[Opening Given entries section]
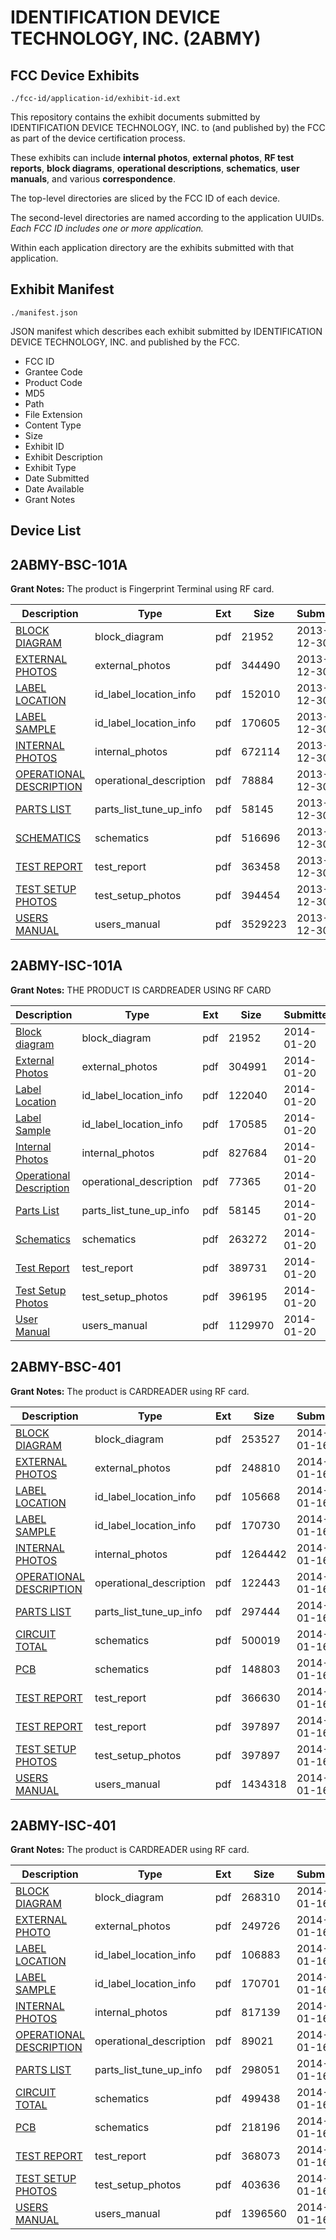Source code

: # IDENTIFICATION DEVICE TECHNOLOGY, INC. (2ABMY)
## FCC Device Exhibits

```
./fcc-id/application-id/exhibit-id.ext
```

This repository contains the exhibit documents submitted by IDENTIFICATION DEVICE TECHNOLOGY, INC. to (and published by) the FCC as part of the device certification process.

These exhibits can include **internal photos**, **external photos**, **RF test reports**, **block diagrams**, **operational descriptions**, **schematics**, **user manuals**, and various **correspondence**.

The top-level directories are sliced by the FCC ID of each device.

The second-level directories are named according to the application UUIDs. *Each FCC ID includes one or more application.*

Within each application directory are the exhibits submitted with that application. 

## Exhibit Manifest

```
./manifest.json
```

JSON manifest which describes each exhibit submitted by IDENTIFICATION DEVICE TECHNOLOGY, INC. and published by the FCC.

- FCC ID
- Grantee Code
- Product Code
- MD5
- Path
- File Extension
- Content Type
- Size
- Exhibit ID
- Exhibit Description
- Exhibit Type
- Date Submitted
- Date Available
- Grant Notes

## Device List
## 2ABMY-BSC-101A
**Grant Notes:** The product is Fingerprint Terminal using RF card.

| Description | Type | Ext | Size | Submitted | Available |
| ----------- | ---- | --- | ---- | --------- | --------- |
| [BLOCK DIAGRAM](2ABMY-BSC-101A/50711d3d6c7dd85ea57511ea7560b3e6/2154097.pdf) | block_diagram | pdf | 21952 | 2013-12-30 | 2013-12-30 |
| [EXTERNAL PHOTOS](2ABMY-BSC-101A/50711d3d6c7dd85ea57511ea7560b3e6/2154095.pdf) | external_photos | pdf | 344490 | 2013-12-30 | 2013-12-30 |
| [LABEL LOCATION](2ABMY-BSC-101A/50711d3d6c7dd85ea57511ea7560b3e6/2154099.pdf) | id_label_location_info | pdf | 152010 | 2013-12-30 | 2013-12-30 |
| [LABEL SAMPLE](2ABMY-BSC-101A/50711d3d6c7dd85ea57511ea7560b3e6/2154100.pdf) | id_label_location_info | pdf | 170605 | 2013-12-30 | 2013-12-30 |
| [INTERNAL PHOTOS](2ABMY-BSC-101A/50711d3d6c7dd85ea57511ea7560b3e6/2154098.pdf) | internal_photos | pdf | 672114 | 2013-12-30 | 2013-12-30 |
| [OPERATIONAL DESCRIPTION](2ABMY-BSC-101A/50711d3d6c7dd85ea57511ea7560b3e6/2154092.pdf) | operational_description | pdf | 78884 | 2013-12-30 | 2013-12-30 |
| [PARTS LIST](2ABMY-BSC-101A/50711d3d6c7dd85ea57511ea7560b3e6/2154091.pdf) | parts_list_tune_up_info | pdf | 58145 | 2013-12-30 | 2013-12-30 |
| [SCHEMATICS](2ABMY-BSC-101A/50711d3d6c7dd85ea57511ea7560b3e6/2154094.pdf) | schematics | pdf | 516696 | 2013-12-30 | 2013-12-30 |
| [TEST REPORT](2ABMY-BSC-101A/50711d3d6c7dd85ea57511ea7560b3e6/2154096.pdf) | test_report | pdf | 363458 | 2013-12-30 | 2013-12-30 |
| [TEST SETUP PHOTOS](2ABMY-BSC-101A/50711d3d6c7dd85ea57511ea7560b3e6/2154101.pdf) | test_setup_photos | pdf | 394454 | 2013-12-30 | 2013-12-30 |
| [USERS MANUAL](2ABMY-BSC-101A/50711d3d6c7dd85ea57511ea7560b3e6/2154093.pdf) | users_manual | pdf | 3529223 | 2013-12-30 | 2013-12-30 |
## 2ABMY-ISC-101A
**Grant Notes:** THE PRODUCT IS CARDREADER USING RF CARD

| Description | Type | Ext | Size | Submitted | Available |
| ----------- | ---- | --- | ---- | --------- | --------- |
| [Block diagram](2ABMY-ISC-101A/b0f0b7f4c01c56a84259f68c486206cd/2154097.pdf) | block_diagram | pdf | 21952 | 2014-01-20 | 2014-01-20 |
| [External Photos](2ABMY-ISC-101A/b0f0b7f4c01c56a84259f68c486206cd/2170675.pdf) | external_photos | pdf | 304991 | 2014-01-20 | 2014-01-20 |
| [Label Location](2ABMY-ISC-101A/b0f0b7f4c01c56a84259f68c486206cd/2170678.pdf) | id_label_location_info | pdf | 122040 | 2014-01-20 | 2014-01-20 |
| [Label Sample](2ABMY-ISC-101A/b0f0b7f4c01c56a84259f68c486206cd/2170679.pdf) | id_label_location_info | pdf | 170585 | 2014-01-20 | 2014-01-20 |
| [Internal Photos](2ABMY-ISC-101A/b0f0b7f4c01c56a84259f68c486206cd/2170677.pdf) | internal_photos | pdf | 827684 | 2014-01-20 | 2014-01-20 |
| [Operational Description](2ABMY-ISC-101A/b0f0b7f4c01c56a84259f68c486206cd/2170683.pdf) | operational_description | pdf | 77365 | 2014-01-20 | 2014-01-20 |
| [Parts List](2ABMY-ISC-101A/b0f0b7f4c01c56a84259f68c486206cd/2154091.pdf) | parts_list_tune_up_info | pdf | 58145 | 2014-01-20 | 2014-01-20 |
| [Schematics](2ABMY-ISC-101A/b0f0b7f4c01c56a84259f68c486206cd/2170684.pdf) | schematics | pdf | 263272 | 2014-01-20 | 2014-01-20 |
| [Test Report](2ABMY-ISC-101A/b0f0b7f4c01c56a84259f68c486206cd/2170682.pdf) | test_report | pdf | 389731 | 2014-01-20 | 2014-01-20 |
| [Test Setup Photos](2ABMY-ISC-101A/b0f0b7f4c01c56a84259f68c486206cd/2170680.pdf) | test_setup_photos | pdf | 396195 | 2014-01-20 | 2014-01-20 |
| [User Manual](2ABMY-ISC-101A/b0f0b7f4c01c56a84259f68c486206cd/2170685.pdf) | users_manual | pdf | 1129970 | 2014-01-20 | 2014-01-20 |
## 2ABMY-BSC-401
**Grant Notes:** The product is CARDREADER using RF card.

| Description | Type | Ext | Size | Submitted | Available |
| ----------- | ---- | --- | ---- | --------- | --------- |
| [BLOCK DIAGRAM](2ABMY-BSC-401/af99707e5cbe070c0b1ff40d21bf72ab/2167764.pdf) | block_diagram | pdf | 253527 | 2014-01-16 | 2014-01-16 |
| [EXTERNAL PHOTOS](2ABMY-BSC-401/af99707e5cbe070c0b1ff40d21bf72ab/2167768.pdf) | external_photos | pdf | 248810 | 2014-01-16 | 2014-01-16 |
| [LABEL LOCATION](2ABMY-BSC-401/af99707e5cbe070c0b1ff40d21bf72ab/2167771.pdf) | id_label_location_info | pdf | 105668 | 2014-01-16 | 2014-01-16 |
| [LABEL SAMPLE](2ABMY-BSC-401/af99707e5cbe070c0b1ff40d21bf72ab/2167772.pdf) | id_label_location_info | pdf | 170730 | 2014-01-16 | 2014-01-16 |
| [INTERNAL PHOTOS](2ABMY-BSC-401/af99707e5cbe070c0b1ff40d21bf72ab/2167770.pdf) | internal_photos | pdf | 1264442 | 2014-01-16 | 2014-01-16 |
| [OPERATIONAL DESCRIPTION](2ABMY-BSC-401/af99707e5cbe070c0b1ff40d21bf72ab/2167763.pdf) | operational_description | pdf | 122443 | 2014-01-16 | 2014-01-16 |
| [PARTS LIST](2ABMY-BSC-401/af99707e5cbe070c0b1ff40d21bf72ab/2167762.pdf) | parts_list_tune_up_info | pdf | 297444 | 2014-01-16 | 2014-01-16 |
| [CIRCUIT TOTAL](2ABMY-BSC-401/af99707e5cbe070c0b1ff40d21bf72ab/2167765.pdf) | schematics | pdf | 500019 | 2014-01-16 | 2014-01-16 |
| [PCB](2ABMY-BSC-401/af99707e5cbe070c0b1ff40d21bf72ab/2167766.pdf) | schematics | pdf | 148803 | 2014-01-16 | 2014-01-16 |
| [TEST REPORT](2ABMY-BSC-401/af99707e5cbe070c0b1ff40d21bf72ab/2167769.pdf) | test_report | pdf | 366630 | 2014-01-16 | 2014-01-16 |
| [TEST REPORT](2ABMY-BSC-401/af99707e5cbe070c0b1ff40d21bf72ab/2167773.pdf) | test_report | pdf | 397897 | 2014-01-16 | 2014-01-16 |
| [TEST SETUP PHOTOS](2ABMY-BSC-401/af99707e5cbe070c0b1ff40d21bf72ab/2167773.pdf) | test_setup_photos | pdf | 397897 | 2014-01-16 | 2014-01-16 |
| [USERS MANUAL](2ABMY-BSC-401/af99707e5cbe070c0b1ff40d21bf72ab/2167767.pdf) | users_manual | pdf | 1434318 | 2014-01-16 | 2014-01-16 |
## 2ABMY-ISC-401
**Grant Notes:** The product is CARDREADER using RF card.

| Description | Type | Ext | Size | Submitted | Available |
| ----------- | ---- | --- | ---- | --------- | --------- |
| [BLOCK DIAGRAM](2ABMY-ISC-401/d9bd7a26ae0543ae82eeaf5354dfe4d6/2167733.pdf) | block_diagram | pdf | 268310 | 2014-01-16 | 2014-01-16 |
| [EXTERNAL PHOTO](2ABMY-ISC-401/d9bd7a26ae0543ae82eeaf5354dfe4d6/2167729.pdf) | external_photos | pdf | 249726 | 2014-01-16 | 2014-01-16 |
| [LABEL LOCATION](2ABMY-ISC-401/d9bd7a26ae0543ae82eeaf5354dfe4d6/2167737.pdf) | id_label_location_info | pdf | 106883 | 2014-01-16 | 2014-01-16 |
| [LABEL SAMPLE](2ABMY-ISC-401/d9bd7a26ae0543ae82eeaf5354dfe4d6/2167738.pdf) | id_label_location_info | pdf | 170701 | 2014-01-16 | 2014-01-16 |
| [INTERNAL PHOTOS](2ABMY-ISC-401/d9bd7a26ae0543ae82eeaf5354dfe4d6/2167731.pdf) | internal_photos | pdf | 817139 | 2014-01-16 | 2014-01-16 |
| [OPERATIONAL DESCRIPTION](2ABMY-ISC-401/d9bd7a26ae0543ae82eeaf5354dfe4d6/2167732.pdf) | operational_description | pdf | 89021 | 2014-01-16 | 2014-01-16 |
| [PARTS LIST](2ABMY-ISC-401/d9bd7a26ae0543ae82eeaf5354dfe4d6/2167728.pdf) | parts_list_tune_up_info | pdf | 298051 | 2014-01-16 | 2014-01-16 |
| [CIRCUIT TOTAL](2ABMY-ISC-401/d9bd7a26ae0543ae82eeaf5354dfe4d6/2167734.pdf) | schematics | pdf | 499438 | 2014-01-16 | 2014-01-16 |
| [PCB](2ABMY-ISC-401/d9bd7a26ae0543ae82eeaf5354dfe4d6/2167735.pdf) | schematics | pdf | 218196 | 2014-01-16 | 2014-01-16 |
| [TEST REPORT](2ABMY-ISC-401/d9bd7a26ae0543ae82eeaf5354dfe4d6/2167730.pdf) | test_report | pdf | 368073 | 2014-01-16 | 2014-01-16 |
| [TEST SETUP PHOTOS](2ABMY-ISC-401/d9bd7a26ae0543ae82eeaf5354dfe4d6/2167739.pdf) | test_setup_photos | pdf | 403636 | 2014-01-16 | 2014-01-16 |
| [USERS MANUAL](2ABMY-ISC-401/d9bd7a26ae0543ae82eeaf5354dfe4d6/2167736.pdf) | users_manual | pdf | 1396560 | 2014-01-16 | 2014-01-16 |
[Closing Given entries section]
**The task:** Reproduce the lines of the entries above from the one with "Within each application" to the one with "672114 | 2013-12-30 | 2013-12-30 |", both included, exactly and without any other line.

**The completed task:**
Within each application directory are the exhibits submitted with that application. 

## Exhibit Manifest

```
./manifest.json
```

JSON manifest which describes each exhibit submitted by IDENTIFICATION DEVICE TECHNOLOGY, INC. and published by the FCC.

- FCC ID
- Grantee Code
- Product Code
- MD5
- Path
- File Extension
- Content Type
- Size
- Exhibit ID
- Exhibit Description
- Exhibit Type
- Date Submitted
- Date Available
- Grant Notes

## Device List
## 2ABMY-BSC-101A
**Grant Notes:** The product is Fingerprint Terminal using RF card.

| Description | Type | Ext | Size | Submitted | Available |
| ----------- | ---- | --- | ---- | --------- | --------- |
| [BLOCK DIAGRAM](2ABMY-BSC-101A/50711d3d6c7dd85ea57511ea7560b3e6/2154097.pdf) | block_diagram | pdf | 21952 | 2013-12-30 | 2013-12-30 |
| [EXTERNAL PHOTOS](2ABMY-BSC-101A/50711d3d6c7dd85ea57511ea7560b3e6/2154095.pdf) | external_photos | pdf | 344490 | 2013-12-30 | 2013-12-30 |
| [LABEL LOCATION](2ABMY-BSC-101A/50711d3d6c7dd85ea57511ea7560b3e6/2154099.pdf) | id_label_location_info | pdf | 152010 | 2013-12-30 | 2013-12-30 |
| [LABEL SAMPLE](2ABMY-BSC-101A/50711d3d6c7dd85ea57511ea7560b3e6/2154100.pdf) | id_label_location_info | pdf | 170605 | 2013-12-30 | 2013-12-30 |
| [INTERNAL PHOTOS](2ABMY-BSC-101A/50711d3d6c7dd85ea57511ea7560b3e6/2154098.pdf) | internal_photos | pdf | 672114 | 2013-12-30 | 2013-12-30 |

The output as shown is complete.